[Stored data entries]
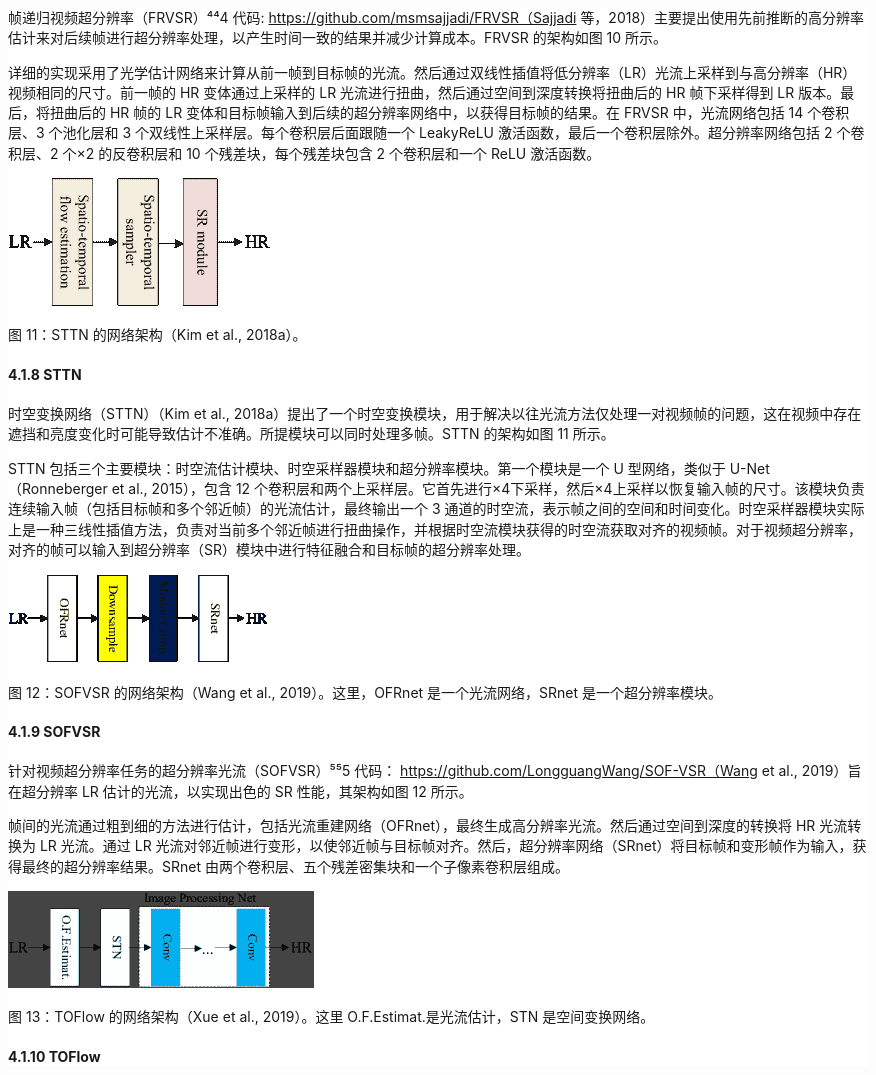 帧递归视频超分辨率（FRVSR）⁴⁴4 代码: https://github.com/msmsajjadi/FRVSR（Sajjadi 等，2018）主要提出使用先前推断的高分辨率估计来对后续帧进行超分辨率处理，以产生时间一致的结果并减少计算成本。FRVSR 的架构如图 10 所示。

详细的实现采用了光学估计网络来计算从前一帧到目标帧的光流。然后通过双线性插值将低分辨率（LR）光流上采样到与高分辨率（HR）视频相同的尺寸。前一帧的 HR 变体通过上采样的 LR 光流进行扭曲，然后通过空间到深度转换将扭曲后的 HR 帧下采样得到 LR 版本。最后，将扭曲后的 HR 帧的 LR 变体和目标帧输入到后续的超分辨率网络中，以获得目标帧的结果。在 FRVSR 中，光流网络包括 14 个卷积层、3 个池化层和 3 个双线性上采样层。每个卷积层后面跟随一个 LeakyReLU 激活函数，最后一个卷积层除外。超分辨率网络包括 2 个卷积层、2 个$\times$2 的反卷积层和 10 个残差块，每个残差块包含 2 个卷积层和一个 ReLU 激活函数。

![参见说明](img/0ab06da37118ace2b6c5f736625a1b45.png)

图 11：STTN 的网络架构（Kim et al., 2018a）。

#### 4.1.8 STTN

时空变换网络（STTN）（Kim et al., 2018a）提出了一个时空变换模块，用于解决以往光流方法仅处理一对视频帧的问题，这在视频中存在遮挡和亮度变化时可能导致估计不准确。所提模块可以同时处理多帧。STTN 的架构如图 11 所示。

STTN 包括三个主要模块：时空流估计模块、时空采样器模块和超分辨率模块。第一个模块是一个 U 型网络，类似于 U-Net（Ronneberger et al., 2015），包含 12 个卷积层和两个上采样层。它首先进行$\times 4$下采样，然后$\times 4$上采样以恢复输入帧的尺寸。该模块负责连续输入帧（包括目标帧和多个邻近帧）的光流估计，最终输出一个 3 通道的时空流，表示帧之间的空间和时间变化。时空采样器模块实际上是一种三线性插值方法，负责对当前多个邻近帧进行扭曲操作，并根据时空流模块获得的时空流获取对齐的视频帧。对于视频超分辨率，对齐的帧可以输入到超分辨率（SR）模块中进行特征融合和目标帧的超分辨率处理。

![参考说明](img/992281c305f048b5cdf218b75fecd0e6.png)

图 12：SOFVSR 的网络架构（Wang et al., 2019）。这里，OFRnet 是一个光流网络，SRnet 是一个超分辨率模块。

#### 4.1.9 SOFVSR

针对视频超分辨率任务的超分辨率光流（SOFVSR）⁵⁵5 代码： https://github.com/LongguangWang/SOF-VSR（Wang et al., 2019）旨在超分辨率 LR 估计的光流，以实现出色的 SR 性能，其架构如图 12 所示。

帧间的光流通过粗到细的方法进行估计，包括光流重建网络（OFRnet），最终生成高分辨率光流。然后通过空间到深度的转换将 HR 光流转换为 LR 光流。通过 LR 光流对邻近帧进行变形，以使邻近帧与目标帧对齐。然后，超分辨率网络（SRnet）将目标帧和变形帧作为输入，获得最终的超分辨率结果。SRnet 由两个卷积层、五个残差密集块和一个子像素卷积层组成。

![参考说明](img/8d93af6d9331a9df7156e7f37371d073.png)

图 13：TOFlow 的网络架构（Xue et al., 2019）。这里 O.F.Estimat.是光流估计，STN 是空间变换网络。

#### 4.1.10 TOFlow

**Problem statement:** Filter the records above for lines with "TOFlow".

**Reply:**
图 13：TOFlow 的网络架构（Xue et al., 2019）。这里 O.F.Estimat.是光流估计，STN 是空间变换网络。
#### 4.1.10 TOFlow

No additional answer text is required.